▸ EXERCISE DESCRIPTION: Your task is to return the data below, word for word.

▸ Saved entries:
^^^^^^^^^^^^^^^^

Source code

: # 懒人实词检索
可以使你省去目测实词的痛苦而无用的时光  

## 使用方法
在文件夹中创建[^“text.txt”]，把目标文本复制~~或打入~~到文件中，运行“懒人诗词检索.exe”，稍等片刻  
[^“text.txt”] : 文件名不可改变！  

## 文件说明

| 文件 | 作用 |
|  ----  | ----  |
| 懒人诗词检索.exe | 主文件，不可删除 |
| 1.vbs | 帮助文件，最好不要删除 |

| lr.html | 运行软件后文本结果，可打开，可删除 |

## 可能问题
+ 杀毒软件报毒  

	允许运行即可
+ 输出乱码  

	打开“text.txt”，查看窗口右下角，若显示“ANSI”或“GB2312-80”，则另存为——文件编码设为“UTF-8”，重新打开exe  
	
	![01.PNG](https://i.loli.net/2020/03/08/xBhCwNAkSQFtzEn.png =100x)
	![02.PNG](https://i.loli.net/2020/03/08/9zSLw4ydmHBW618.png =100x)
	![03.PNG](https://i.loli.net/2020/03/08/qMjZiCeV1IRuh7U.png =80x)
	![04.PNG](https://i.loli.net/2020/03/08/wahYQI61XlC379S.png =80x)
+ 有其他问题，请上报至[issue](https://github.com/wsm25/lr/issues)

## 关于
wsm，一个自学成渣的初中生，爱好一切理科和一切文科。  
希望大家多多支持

^^^^^^^^^^^^^^^^

▸ COMPLETED EXERCISE:
Source code

: # 懒人实词检索
可以使你省去目测实词的痛苦而无用的时光  

## 使用方法
在文件夹中创建[^“text.txt”]，把目标文本复制~~或打入~~到文件中，运行“懒人诗词检索.exe”，稍等片刻  
[^“text.txt”] : 文件名不可改变！  

## 文件说明

| 文件 | 作用 |
|  ----  | ----  |
| 懒人诗词检索.exe | 主文件，不可删除 |
| 1.vbs | 帮助文件，最好不要删除 |

| lr.html | 运行软件后文本结果，可打开，可删除 |

## 可能问题
+ 杀毒软件报毒  

	允许运行即可
+ 输出乱码  

	打开“text.txt”，查看窗口右下角，若显示“ANSI”或“GB2312-80”，则另存为——文件编码设为“UTF-8”，重新打开exe  
	
	![01.PNG](https://i.loli.net/2020/03/08/xBhCwNAkSQFtzEn.png =100x)
	![02.PNG](https://i.loli.net/2020/03/08/9zSLw4ydmHBW618.png =100x)
	![03.PNG](https://i.loli.net/2020/03/08/qMjZiCeV1IRuh7U.png =80x)
	![04.PNG](https://i.loli.net/2020/03/08/wahYQI61XlC379S.png =80x)
+ 有其他问题，请上报至[issue](https://github.com/wsm25/lr/issues)

## 关于
wsm，一个自学成渣的初中生，爱好一切理科和一切文科。  
希望大家多多支持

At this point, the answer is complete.